Source data
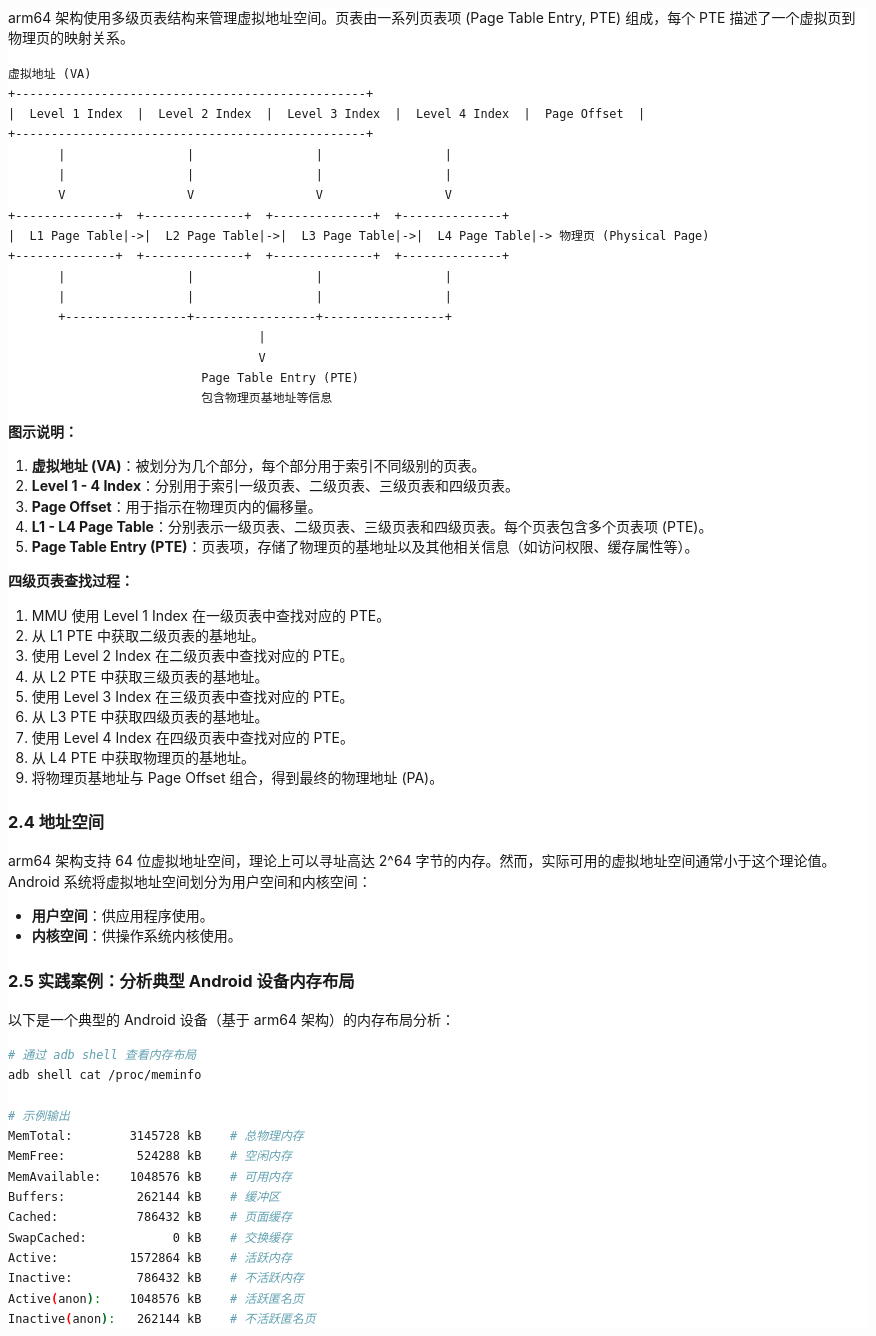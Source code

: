 arm64 架构使用多级页表结构来管理虚拟地址空间。页表由一系列页表项 (Page Table Entry, PTE) 组成，每个 PTE 描述了一个虚拟页到物理页的映射关系。

```
虚拟地址 (VA)
+-------------------------------------------------+
|  Level 1 Index  |  Level 2 Index  |  Level 3 Index  |  Level 4 Index  |  Page Offset  |
+-------------------------------------------------+
       |                 |                 |                 |
       |                 |                 |                 |
       V                 V                 V                 V
+--------------+  +--------------+  +--------------+  +--------------+
|  L1 Page Table|->|  L2 Page Table|->|  L3 Page Table|->|  L4 Page Table|-> 物理页 (Physical Page)
+--------------+  +--------------+  +--------------+  +--------------+
       |                 |                 |                 |
       |                 |                 |                 |
       +-----------------+-----------------+-----------------+
                                   |
                                   V
                           Page Table Entry (PTE)
                           包含物理页基地址等信息
```
**图示说明：**

1.  **虚拟地址 (VA)**：被划分为几个部分，每个部分用于索引不同级别的页表。
2.  **Level 1 - 4 Index**：分别用于索引一级页表、二级页表、三级页表和四级页表。
3.  **Page Offset**：用于指示在物理页内的偏移量。
4.  **L1 - L4 Page Table**：分别表示一级页表、二级页表、三级页表和四级页表。每个页表包含多个页表项 (PTE)。
5.  **Page Table Entry (PTE)**：页表项，存储了物理页的基地址以及其他相关信息（如访问权限、缓存属性等）。

**四级页表查找过程：**

1.  MMU 使用 Level 1 Index 在一级页表中查找对应的 PTE。
2.  从 L1 PTE 中获取二级页表的基地址。
3.  使用 Level 2 Index 在二级页表中查找对应的 PTE。
4.  从 L2 PTE 中获取三级页表的基地址。
5.  使用 Level 3 Index 在三级页表中查找对应的 PTE。
6.  从 L3 PTE 中获取四级页表的基地址。
7.  使用 Level 4 Index 在四级页表中查找对应的 PTE。
8.  从 L4 PTE 中获取物理页的基地址。
9.  将物理页基地址与 Page Offset 组合，得到最终的物理地址 (PA)。

### 2.4 地址空间

arm64 架构支持 64 位虚拟地址空间，理论上可以寻址高达 2^64 字节的内存。然而，实际可用的虚拟地址空间通常小于这个理论值。Android 系统将虚拟地址空间划分为用户空间和内核空间：

*   **用户空间**：供应用程序使用。
*   **内核空间**：供操作系统内核使用。

### 2.5 实践案例：分析典型 Android 设备内存布局

以下是一个典型的 Android 设备（基于 arm64 架构）的内存布局分析：

```bash
# 通过 adb shell 查看内存布局
adb shell cat /proc/meminfo

# 示例输出
MemTotal:        3145728 kB    # 总物理内存
MemFree:          524288 kB    # 空闲内存
MemAvailable:    1048576 kB    # 可用内存
Buffers:          262144 kB    # 缓冲区
Cached:           786432 kB    # 页面缓存
SwapCached:            0 kB    # 交换缓存
Active:          1572864 kB    # 活跃内存
Inactive:         786432 kB    # 不活跃内存
Active(anon):    1048576 kB    # 活跃匿名页
Inactive(anon):   262144 kB    # 不活跃匿名页
```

▸ What the exercise asks: In the answer, give only the lines from the top of the data above through the line with "Index 在三级页表中查找对应的 PTE。", reproduced exactly; no picture may appear.

▸ Written solution:
Source code

: arm64 架构使用多级页表结构来管理虚拟地址空间。页表由一系列页表项 (Page Table Entry, PTE) 组成，每个 PTE 描述了一个虚拟页到物理页的映射关系。

```
虚拟地址 (VA)
+-------------------------------------------------+
|  Level 1 Index  |  Level 2 Index  |  Level 3 Index  |  Level 4 Index  |  Page Offset  |
+-------------------------------------------------+
       |                 |                 |                 |
       |                 |                 |                 |
       V                 V                 V                 V
+--------------+  +--------------+  +--------------+  +--------------+
|  L1 Page Table|->|  L2 Page Table|->|  L3 Page Table|->|  L4 Page Table|-> 物理页 (Physical Page)
+--------------+  +--------------+  +--------------+  +--------------+
       |                 |                 |                 |
       |                 |                 |                 |
       +-----------------+-----------------+-----------------+
                                   |
                                   V
                           Page Table Entry (PTE)
                           包含物理页基地址等信息
```
**图示说明：**

1.  **虚拟地址 (VA)**：被划分为几个部分，每个部分用于索引不同级别的页表。
2.  **Level 1 - 4 Index**：分别用于索引一级页表、二级页表、三级页表和四级页表。
3.  **Page Offset**：用于指示在物理页内的偏移量。
4.  **L1 - L4 Page Table**：分别表示一级页表、二级页表、三级页表和四级页表。每个页表包含多个页表项 (PTE)。
5.  **Page Table Entry (PTE)**：页表项，存储了物理页的基地址以及其他相关信息（如访问权限、缓存属性等）。

**四级页表查找过程：**

1.  MMU 使用 Level 1 Index 在一级页表中查找对应的 PTE。
2.  从 L1 PTE 中获取二级页表的基地址。
3.  使用 Level 2 Index 在二级页表中查找对应的 PTE。
4.  从 L2 PTE 中获取三级页表的基地址。
5.  使用 Level 3 Index 在三级页表中查找对应的 PTE。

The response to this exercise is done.